Stored data entries:

_ _ _ _ _ _ _

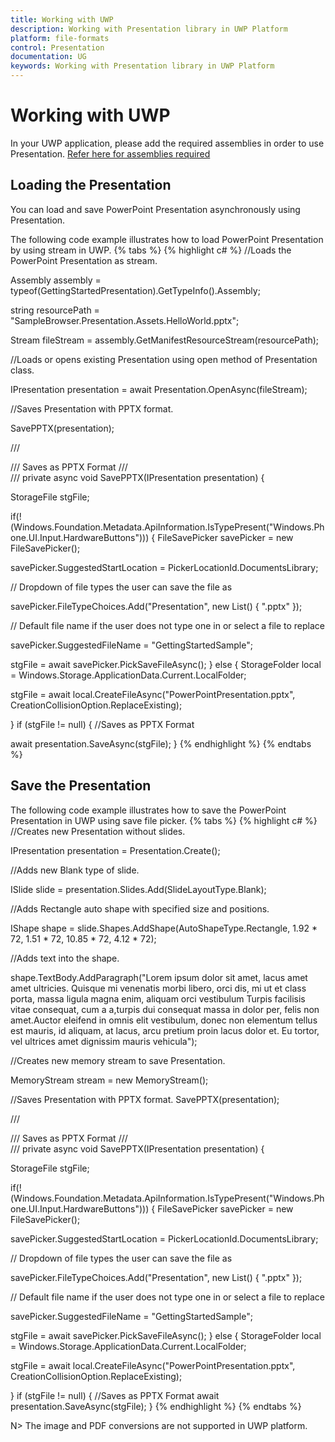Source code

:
 ```yaml
---
title: Working with UWP
description: Working with Presentation library in UWP Platform
platform: file-formats
control: Presentation
documentation: UG
keywords: Working with Presentation library in UWP Platform
---
```


# Working with UWP

In your UWP application, please add the required assemblies in order to use Presentation. [Refer here for assemblies required](/File-Formats/Presentation/Assemblies-Required)

## Loading the Presentation

You can load and save PowerPoint Presentation asynchronously using Presentation. 

The following code example illustrates how to load PowerPoint Presentation by using stream in UWP.
{% tabs %}
{% highlight c# %}
//Loads the PowerPoint Presentation as stream.

Assembly assembly = typeof(GettingStartedPresentation).GetTypeInfo().Assembly;

string resourcePath = "SampleBrowser.Presentation.Assets.HelloWorld.pptx";

Stream fileStream = assembly.GetManifestResourceStream(resourcePath);

//Loads or opens existing Presentation using open method of Presentation class.

IPresentation presentation = await Presentation.OpenAsync(fileStream);

//Saves Presentation with PPTX format.

SavePPTX(presentation);

/// <summary>
/// Saves as PPTX Format
/// </summary>
/// <param name="presentation"></param>
private async void SavePPTX(IPresentation presentation)
{

StorageFile stgFile;

if(!(Windows.Foundation.Metadata.ApiInformation.IsTypePresent("Windows.Phone.UI.Input.HardwareButtons")))
{
  FileSavePicker savePicker = new FileSavePicker();

  savePicker.SuggestedStartLocation = PickerLocationId.DocumentsLibrary;

  // Dropdown of file types the user can save the file as 

  savePicker.FileTypeChoices.Add("Presentation", new List<string>() { ".pptx" });

  // Default file name if the user does not type one in or select a file to replace
 
  savePicker.SuggestedFileName = "GettingStartedSample";

  stgFile = await savePicker.PickSaveFileAsync();
}
else
{
  StorageFolder local = Windows.Storage.ApplicationData.Current.LocalFolder;

  stgFile = await local.CreateFileAsync("PowerPointPresentation.pptx", CreationCollisionOption.ReplaceExisting);

}
if (stgFile != null)
  {
   //Saves as PPTX Format

   await presentation.SaveAsync(stgFile);
  }
{% endhighlight %}
{% endtabs %}

## Save the Presentation

The following code example illustrates how to save the PowerPoint Presentation in UWP using save file picker.
{% tabs %}
{% highlight c# %}
//Creates new Presentation without slides.

IPresentation presentation = Presentation.Create();

//Adds new Blank type of slide.

ISlide slide = presentation.Slides.Add(SlideLayoutType.Blank);

//Adds Rectangle auto shape with specified size and positions.

IShape shape = slide.Shapes.AddShape(AutoShapeType.Rectangle, 1.92 * 72, 1.51 * 72, 10.85 * 72, 4.12 * 72);

//Adds text into the shape.

shape.TextBody.AddParagraph("Lorem ipsum dolor sit amet, lacus amet amet ultricies. Quisque mi venenatis morbi libero, orci dis, mi ut et class porta, massa ligula magna enim, aliquam orci vestibulum Turpis facilisis vitae consequat, cum a a,turpis dui consequat massa in dolor per, felis non amet.Auctor eleifend in omnis elit vestibulum, donec non elementum tellus est mauris, id aliquam, at lacus, arcu pretium proin lacus dolor et. Eu tortor, vel ultrices amet dignissim mauris vehicula");

//Creates new memory stream to save Presentation.

MemoryStream stream = new MemoryStream();

//Saves Presentation with PPTX format.
SavePPTX(presentation);

/// <summary>
/// Saves as PPTX Format
/// </summary>
/// <param name="presentation"></param>
private async void SavePPTX(IPresentation presentation)
{

StorageFile stgFile;

if(!(Windows.Foundation.Metadata.ApiInformation.IsTypePresent("Windows.Phone.UI.Input.HardwareButtons")))
{
  FileSavePicker savePicker = new FileSavePicker();

  savePicker.SuggestedStartLocation = PickerLocationId.DocumentsLibrary;

  // Dropdown of file types the user can save the file as 

  savePicker.FileTypeChoices.Add("Presentation", new List<string>() { ".pptx" });

  // Default file name if the user does not type one in or select a file to replace 

  savePicker.SuggestedFileName = "GettingStartedSample";

  stgFile = await savePicker.PickSaveFileAsync();
}
else
{
  StorageFolder local = Windows.Storage.ApplicationData.Current.LocalFolder;

  stgFile = await local.CreateFileAsync("PowerPointPresentation.pptx", CreationCollisionOption.ReplaceExisting);

}
if (stgFile != null)
  {
   //Saves as PPTX Format
   await presentation.SaveAsync(stgFile);
  }
{% endhighlight %}
{% endtabs %}

N> The image and PDF conversions are not supported in UWP platform.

_ _ _ _ _ _ _

== Exercise aim ==
The required answer is each line of the data in which the word "using" appears.

== Finished exercise ==
You can load and save PowerPoint Presentation asynchronously using Presentation. 
The following code example illustrates how to load PowerPoint Presentation by using stream in UWP.
//Loads or opens existing Presentation using open method of Presentation class.
The following code example illustrates how to save the PowerPoint Presentation in UWP using save file picker.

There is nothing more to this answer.